Here’s my proposition to all you web developers and web vendors: Automatic Content Integration.

That’s right – parse that content! Read it and tell us what it relates to in the syndicated libraries (also: syndicated content companies: could we get a better/standardized tagging system? Please?).

My ideal situation would be something like this:

I sit down with a nice cup of coffee, check my email and find I have a request to add a new page of information about our Diabetes Center. I fire up my CMS, create a new page, and dump in the content. I don’t have to worry about eWebEditPro inserting random spaces, or some other such ridiculousness. I save it (or run the parser) and it comes back with suggested categories, or tags that have the closest matches to the library.

Sweet.

I select the ones that are the most relevant (notice I said ‘ones’, as in more than one) – and finish styling the article.

Done.

Now this automatic tagging would pull in classes, event, physicians, articles from the library, and of course any articles relevant to said tags.
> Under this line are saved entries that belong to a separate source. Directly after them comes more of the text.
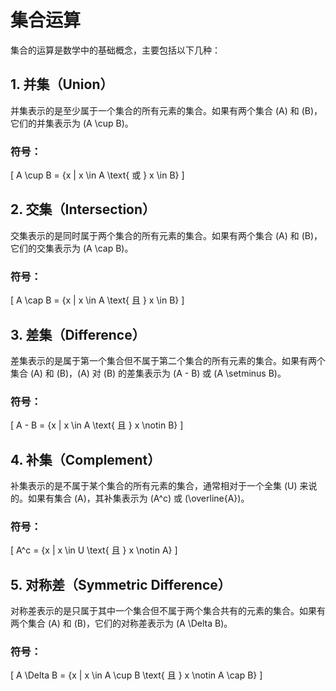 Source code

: # 集合运算

集合的运算是数学中的基础概念，主要包括以下几种：

## 1. 并集（Union）

并集表示的是至少属于一个集合的所有元素的集合。如果有两个集合 \(A\) 和 \(B\)，它们的并集表示为 \(A \cup B\)。

### 符号：

\[ A \cup B = \{x | x \in A \text{ 或 } x \in B\} \]

## 2. 交集（Intersection）

交集表示的是同时属于两个集合的所有元素的集合。如果有两个集合 \(A\) 和 \(B\)，它们的交集表示为 \(A \cap B\)。

### 符号：

\[ A \cap B = \{x | x \in A \text{ 且 } x \in B\} \]

## 3. 差集（Difference）

差集表示的是属于第一个集合但不属于第二个集合的所有元素的集合。如果有两个集合 \(A\) 和 \(B\)，\(A\) 对 \(B\) 的差集表示为 \(A - B\) 或 \(A \setminus B\)。

### 符号：

\[ A - B = \{x | x \in A \text{ 且 } x \notin B\} \]

## 4. 补集（Complement）

补集表示的是不属于某个集合的所有元素的集合，通常相对于一个全集 \(U\) 来说的。如果有集合 \(A\)，其补集表示为 \(A^c\) 或 \(\overline{A}\)。

### 符号：

\[ A^c = \{x | x \in U \text{ 且 } x \notin A\} \]

## 5. 对称差（Symmetric Difference）

对称差表示的是只属于其中一个集合但不属于两个集合共有的元素的集合。如果有两个集合 \(A\) 和 \(B\)，它们的对称差表示为 \(A \Delta B\)。

### 符号：

\[ A \Delta B = \{x | x \in A \cup B \text{ 且 } x \notin A \cap B\} \]
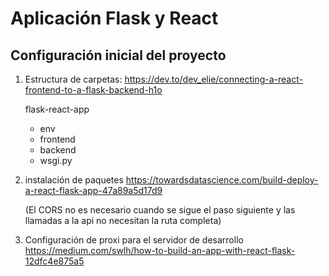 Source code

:# Aplicación Flask y React

## Configuración inicial del proyecto

1. Estructura de carpetas:
https://dev.to/dev_elie/connecting-a-react-frontend-to-a-flask-backend-h1o

    flask-react-app
    -  env
    -  frontend
    -  backend
    - wsgi.py

2. instalación de paquetes
https://towardsdatascience.com/build-deploy-a-react-flask-app-47a89a5d17d9

    (El CORS no es necesario cuando se sigue el paso siguiente y las llamadas a la api no necesitan la ruta completa)

3. Configuración de proxi para el servidor de desarrollo
https://medium.com/swlh/how-to-build-an-app-with-react-flask-12dfc4e875a5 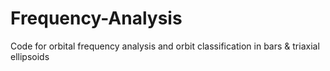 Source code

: # Frequency-Analysis
Code for orbital frequency analysis and orbit classification in bars &amp; triaxial ellipsoids
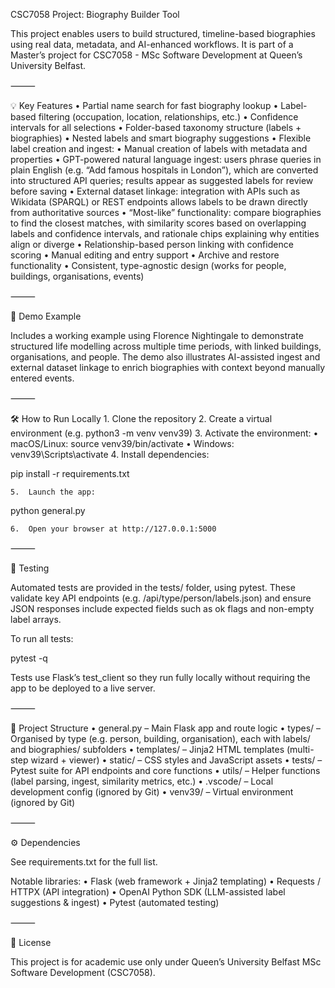 CSC7058 Project: Biography Builder Tool

This project enables users to build structured, timeline-based biographies using real data, metadata, and AI-enhanced workflows. It is part of a Master’s project for CSC7058 - MSc Software Development at Queen’s University Belfast.

⸻

💡 Key Features
	•	Partial name search for fast biography lookup
	•	Label-based filtering (occupation, location, relationships, etc.)
	•	Confidence intervals for all selections
	•	Folder-based taxonomy structure (labels + biographies)
	•	Nested labels and smart biography suggestions
	•	Flexible label creation and ingest:
	•	Manual creation of labels with metadata and properties
	•	GPT-powered natural language ingest: users phrase queries in plain English (e.g. “Add famous hospitals in London”), which are converted into structured API queries; results appear as suggested labels for review before saving
	•	External dataset linkage: integration with APIs such as Wikidata (SPARQL) or REST endpoints allows labels to be drawn directly from authoritative sources
	•	“Most-like” functionality: compare biographies to find the closest matches, with similarity scores based on overlapping labels and confidence intervals, and rationale chips explaining why entities align or diverge
	•	Relationship-based person linking with confidence scoring
	•	Manual editing and entry support
	•	Archive and restore functionality
	•	Consistent, type-agnostic design (works for people, buildings, organisations, events)

⸻

🧪 Demo Example

Includes a working example using Florence Nightingale to demonstrate structured life modelling across multiple time periods, with linked buildings, organisations, and people. The demo also illustrates AI-assisted ingest and external dataset linkage to enrich biographies with context beyond manually entered events.

⸻

🛠️ How to Run Locally
	1.	Clone the repository
	2.	Create a virtual environment (e.g. python3 -m venv venv39)
	3.	Activate the environment:
	•	macOS/Linux: source venv39/bin/activate
	•	Windows: venv39\Scripts\activate
	4.	Install dependencies:

pip install -r requirements.txt


	5.	Launch the app:

python general.py


	6.	Open your browser at http://127.0.0.1:5000

⸻

🧪 Testing

Automated tests are provided in the tests/ folder, using pytest. These validate key API endpoints (e.g. /api/type/person/labels.json) and ensure JSON responses include expected fields such as ok flags and non-empty label arrays.

To run all tests:

pytest -q

Tests use Flask’s test_client so they run fully locally without requiring the app to be deployed to a live server.

⸻

📁 Project Structure
	•	general.py – Main Flask app and route logic
	•	types/ – Organised by type (e.g. person, building, organisation), each with labels/ and biographies/ subfolders
	•	templates/ – Jinja2 HTML templates (multi-step wizard + viewer)
	•	static/ – CSS styles and JavaScript assets
	•	tests/ – Pytest suite for API endpoints and core functions
	•	utils/ – Helper functions (label parsing, ingest, similarity metrics, etc.)
	•	.vscode/ – Local development config (ignored by Git)
	•	venv39/ – Virtual environment (ignored by Git)

⸻

⚙️ Dependencies

See requirements.txt for the full list.

Notable libraries:
	•	Flask (web framework + Jinja2 templating)
	•	Requests / HTTPX (API integration)
	•	OpenAI Python SDK (LLM-assisted label suggestions & ingest)
	•	Pytest (automated testing)

⸻

📄 License

This project is for academic use only under Queen’s University Belfast MSc Software Development (CSC7058).
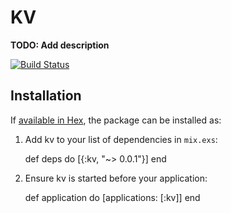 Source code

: # KV

**TODO: Add description**

[![Build Status](https://travis-ci.org/BenBals/elixir-demo-kv.svg?branch=master)](https://travis-ci.org/BenBals/elixir-demo-kv)

## Installation

If [available in Hex](https://hex.pm/docs/publish), the package can be installed as:

  1. Add kv to your list of dependencies in `mix.exs`:

        def deps do
          [{:kv, "~> 0.0.1"}]
        end

  2. Ensure kv is started before your application:

        def application do
          [applications: [:kv]]
        end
It would go in any direction – so if you’re looking at an event about Diabetes, you’d see Diabetes health information, physicians or specialists that can help you with Diabetes, and links to information about your Diabetes Center.

Now – this is what I’d really love to hear:

“We already do that!”

However, I don’t think I’m going to hear that. I’d even settle for someone saying: “We’re actually thinking about doing that” – but again, I’ve got my doubts.

To the best of my knowledge, nothing like this exists – which is a shame, because it’s really a simple concept. Granted, the execution may take some thought – but I’m telling all you web vendors right now, you should really look at this closely and see how this can be done, and how soon you can do it – because someone sooner or later is going to make a CMS that does this, and does it well – and I’ll tell you right now, I’d be on them everyday asking them when I could sign up.

Now, tell me why it can’t be done.

-Aaron Holbrook is the Webmaster at Centegra Health System

10 Responses to “Automatic Content Integration”

  1. Capn Says:

    To go a step further, I imagine this would be a learning functionality/device as well. The more content you write, and the more you refine the “suggested meta tagging” for that content – the smarter the system should become in terms of understand how its content writers formulate those associations.

    Obviously, this functionality would need human intervention to verify suggested tags and check for appropriateness, but besides that, I’m having a tough time coming up with a position as devil’s advocate. Besides the obvious that is – that any unattended or mislead system will get out of control – but if this system could not only learn how its content managers tag their content, but if it would also interface with traffic reporting systems to see how the site’s visitors are getting to the content in the first place? You’d have people concentrating on writing qualified content, while the system would ‘review’ the content, determine the appropriate meta data, match that data up against historical traffic data of similar content, and then determine the best way to put the readers in touch with the content … it really looks win-win.

    This whole concept takes content management another step closer to becoming a singularity: write some content, then let it figure out what back-office ties it needs to establish to existing material. [A perfect singularity would have content writing then tagging itself. We'd be out of a job.] But this really is the next step in content management.

    I’d almost put money behind Google being the first to come up with something that addresses this; if not Google themselves, then I can picture someone building this with Google’s algorithms or search appliance.

    Sign me up.

  2. Aaron Holbrook Says:

    That, truly would be amazing. However – right now, I would be happy to see someone working on a simple auto-parsing system. Of course it would definitely need an approval step – I didn’t elaborate on that, but that’s one of the key parts.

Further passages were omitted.